New York’s Plan for Storm Protection

Jared Wade


August 1, 2013


Following the wreckage caused by Superstorm Sandy throughout New York, many have speculated that, due to shifting climate patterns and rising sea levels, this type of severe weather and flooding could become more frequent. As a result, the city has been working on ways to protect vulnerable areas and ensure that devastation on this scale becomes less likely. In June, it released an in-depth report on how to build “A Stronger, More Resilient New York.”

The first phase of the city’s plan includes 37 specific initiatives that will increase resiliency in various ways. Many include common recommendations such as levees, seawalls and storm-surge barriers. But given the nature of the risk, the report also suggests some more temporary defenses.

“In the case of areas that are subject to the risks posed by infrequent, but damaging, extreme weather events—but where permanent features are undesirable or infeasible—one solution is to rely more heavily on deployable floodwalls.
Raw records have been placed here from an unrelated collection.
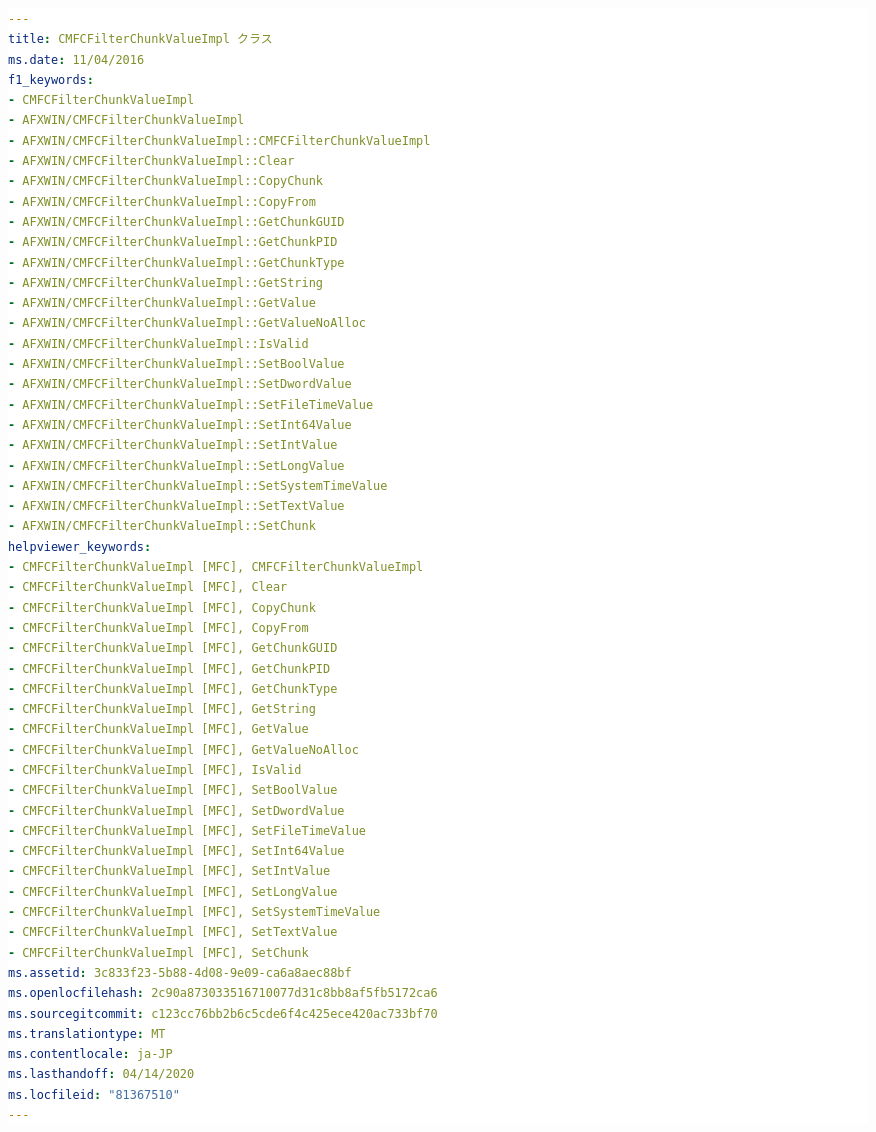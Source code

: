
 ```yaml
---
title: CMFCFilterChunkValueImpl クラス
ms.date: 11/04/2016
f1_keywords:
- CMFCFilterChunkValueImpl
- AFXWIN/CMFCFilterChunkValueImpl
- AFXWIN/CMFCFilterChunkValueImpl::CMFCFilterChunkValueImpl
- AFXWIN/CMFCFilterChunkValueImpl::Clear
- AFXWIN/CMFCFilterChunkValueImpl::CopyChunk
- AFXWIN/CMFCFilterChunkValueImpl::CopyFrom
- AFXWIN/CMFCFilterChunkValueImpl::GetChunkGUID
- AFXWIN/CMFCFilterChunkValueImpl::GetChunkPID
- AFXWIN/CMFCFilterChunkValueImpl::GetChunkType
- AFXWIN/CMFCFilterChunkValueImpl::GetString
- AFXWIN/CMFCFilterChunkValueImpl::GetValue
- AFXWIN/CMFCFilterChunkValueImpl::GetValueNoAlloc
- AFXWIN/CMFCFilterChunkValueImpl::IsValid
- AFXWIN/CMFCFilterChunkValueImpl::SetBoolValue
- AFXWIN/CMFCFilterChunkValueImpl::SetDwordValue
- AFXWIN/CMFCFilterChunkValueImpl::SetFileTimeValue
- AFXWIN/CMFCFilterChunkValueImpl::SetInt64Value
- AFXWIN/CMFCFilterChunkValueImpl::SetIntValue
- AFXWIN/CMFCFilterChunkValueImpl::SetLongValue
- AFXWIN/CMFCFilterChunkValueImpl::SetSystemTimeValue
- AFXWIN/CMFCFilterChunkValueImpl::SetTextValue
- AFXWIN/CMFCFilterChunkValueImpl::SetChunk
helpviewer_keywords:
- CMFCFilterChunkValueImpl [MFC], CMFCFilterChunkValueImpl
- CMFCFilterChunkValueImpl [MFC], Clear
- CMFCFilterChunkValueImpl [MFC], CopyChunk
- CMFCFilterChunkValueImpl [MFC], CopyFrom
- CMFCFilterChunkValueImpl [MFC], GetChunkGUID
- CMFCFilterChunkValueImpl [MFC], GetChunkPID
- CMFCFilterChunkValueImpl [MFC], GetChunkType
- CMFCFilterChunkValueImpl [MFC], GetString
- CMFCFilterChunkValueImpl [MFC], GetValue
- CMFCFilterChunkValueImpl [MFC], GetValueNoAlloc
- CMFCFilterChunkValueImpl [MFC], IsValid
- CMFCFilterChunkValueImpl [MFC], SetBoolValue
- CMFCFilterChunkValueImpl [MFC], SetDwordValue
- CMFCFilterChunkValueImpl [MFC], SetFileTimeValue
- CMFCFilterChunkValueImpl [MFC], SetInt64Value
- CMFCFilterChunkValueImpl [MFC], SetIntValue
- CMFCFilterChunkValueImpl [MFC], SetLongValue
- CMFCFilterChunkValueImpl [MFC], SetSystemTimeValue
- CMFCFilterChunkValueImpl [MFC], SetTextValue
- CMFCFilterChunkValueImpl [MFC], SetChunk
ms.assetid: 3c833f23-5b88-4d08-9e09-ca6a8aec88bf
ms.openlocfilehash: 2c90a873033516710077d31c8bb8af5fb5172ca6
ms.sourcegitcommit: c123cc76bb2b6c5cde6f4c425ece420ac733bf70
ms.translationtype: MT
ms.contentlocale: ja-JP
ms.lasthandoff: 04/14/2020
ms.locfileid: "81367510"
---
```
These systems, which consist of moveable posts and panels [that] are, at times of vulnerability, affixed to permanent, in-ground foundations, can be removed immediately after a threat recedes.”

The report also notes, however, that challenges include maintenance, operating costs, the need for advanced worker training and storing the equipment when it is not in use.
One innovative solution that may be more feasible (pending more study by the city of its science and financing) is the use of “sand engines” to help build protective dunes by altering the water’s natural current.

“A regular program of beach nourishment—that is, adding large quantities of sand to widen and elevate beaches on a regular cycle, as well as after significant storm events—is critical to ensuring that city beaches continue to serve their vital coastal protection role.” The report suggests that such techniques could help in Coney Island, Staten Island, Orchard Beach in the Bronx and the Rockaway Peninsula.

Other protective strategies include raising the concrete bulkheads that already protect areas of the city, stacking large stones on certain areas of shoreline, constructing tidal gates to improve citywide drainage systems, and encouraging “living shorelines” with wetlands and reefs that could help absorb storm surge energy.

Jared Wade is a freelance writer and a former editor of Risk Management.